(Saved entries)
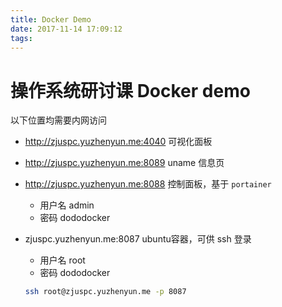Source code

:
 ```yaml
---
title: Docker Demo
date: 2017-11-14 17:09:12
tags:
---
```


# 操作系统研讨课 Docker demo



以下位置均需要内网访问



- http://zjuspc.yuzhenyun.me:4040 可视化面板

- http://zjuspc.yuzhenyun.me:8089 uname 信息页

- http://zjuspc.yuzhenyun.me:8088 控制面板，基于 `portainer`

  - 用户名 admin
  - 密码 dododocker

- zjuspc.yuzhenyun.me:8087 ubuntu容器，可供 ssh 登录

  - 用户名 root
  - 密码 dododocker

  ```bash
  ssh root@zjuspc.yuzhenyun.me -p 8087
  ```

  ​

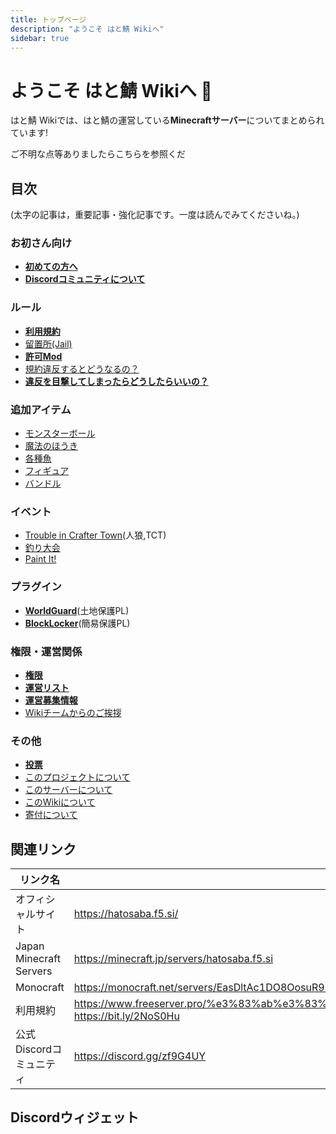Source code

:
 ```yaml
---
title: トップページ
description: "ようこそ はと鯖 Wikiへ"
sidebar: true
---
```

# ようこそ はと鯖 Wikiへ :tada:

はと鯖 Wikiでは、はと鯖の運営している**Minecraftサーバー**についてまとめられています!

ご不明な点等ありましたらこちらを参照くだ

## 目次
(太字の記事は，重要記事・強化記事です。一度は読んでみてくださいね。)
### お初さん向け
- [**初めての方へ**](pages/beginners-guide)
- [**Discordコミュニティについて**](pages/discord)
### ルール
- [**利用規約**](terms/index)
- [留置所(Jail)](pages/jail)
- [**許可Mod**](pages/allow-mods)
- [規約違反するとどうなるの？](terms/violation)
- [**違反を目撃してしまったらどうしたらいいの？**](terms/violation-look)
### 追加アイテム
- [モンスターボール](item/monsterbowl)
- [魔法のほうき](item/broom)
- [各種魚](item/addfish)
- [フィギュア](item/figure)
- [バンドル](item/bundle)
### イベント
- [Trouble in Crafter Town](event/tct)(人狼,TCT)
- [釣り大会](event/fishcontest)
- [Paint It!](event/paint-it)
### プラグイン
- [**WorldGuard**](plugin/worldguard)(土地保護PL)
- [**BlockLocker**](plugin/blocklocker)(簡易保護PL)
### 権限・運営関係
- [**権限**](pages/permissions)
- [**運営リスト**](admins/)
- [**運営募集情報**](pages/recruit-info)
- [Wikiチームからのご挨拶](pages/from-wikiteam)
### その他
- [**投票**](pages/vote)
- [このプロジェクトについて](pages/about-project)
- [このサーバーについて](pages/about-server)
- [このWikiについて](pages/about-wiki)
- [寄付について](pages/donate)
## 関連リンク

| リンク名 | リンク |
| ---- | ---- |
| オフィシャルサイト | https://hatosaba.f5.si/ |
| Japan Minecraft Servers | https://minecraft.jp/servers/hatosaba.f5.si
| Monocraft | https://monocraft.net/servers/EasDltAc1DO8OosuR9mA |
| 利用規約 | https://www.freeserver.pro/%e3%83%ab%e3%83%bc%e3%83%ab%e3%83%bb%e5%90%84%e7%a8%ae%e6%a1%88%e5%86%85/ <br> https://bit.ly/2NoS0Hu
| 公式Discordコミュニティ | https://discord.gg/zf9G4UY 

## Discordウィジェット
<discord-widget url="https://discord.com/api/guilds/415803587332014082/widget.json"/>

WHAT IS BEING ASKED:
Of the entries above, transcribe exactly those lines that fall between the line containing "### 権限・運営関係" and the line containing "Monocraft | https://monocraft.net/servers/EasDltAc1DO8OosuR9mA |", together with those two lines.

SOLUTION:
### 権限・運営関係
- [**権限**](pages/permissions)
- [**運営リスト**](admins/)
- [**運営募集情報**](pages/recruit-info)
- [Wikiチームからのご挨拶](pages/from-wikiteam)
### その他
- [**投票**](pages/vote)
- [このプロジェクトについて](pages/about-project)
- [このサーバーについて](pages/about-server)
- [このWikiについて](pages/about-wiki)
- [寄付について](pages/donate)
## 関連リンク

| リンク名 | リンク |
| ---- | ---- |
| オフィシャルサイト | https://hatosaba.f5.si/ |
| Japan Minecraft Servers | https://minecraft.jp/servers/hatosaba.f5.si
| Monocraft | https://monocraft.net/servers/EasDltAc1DO8OosuR9mA |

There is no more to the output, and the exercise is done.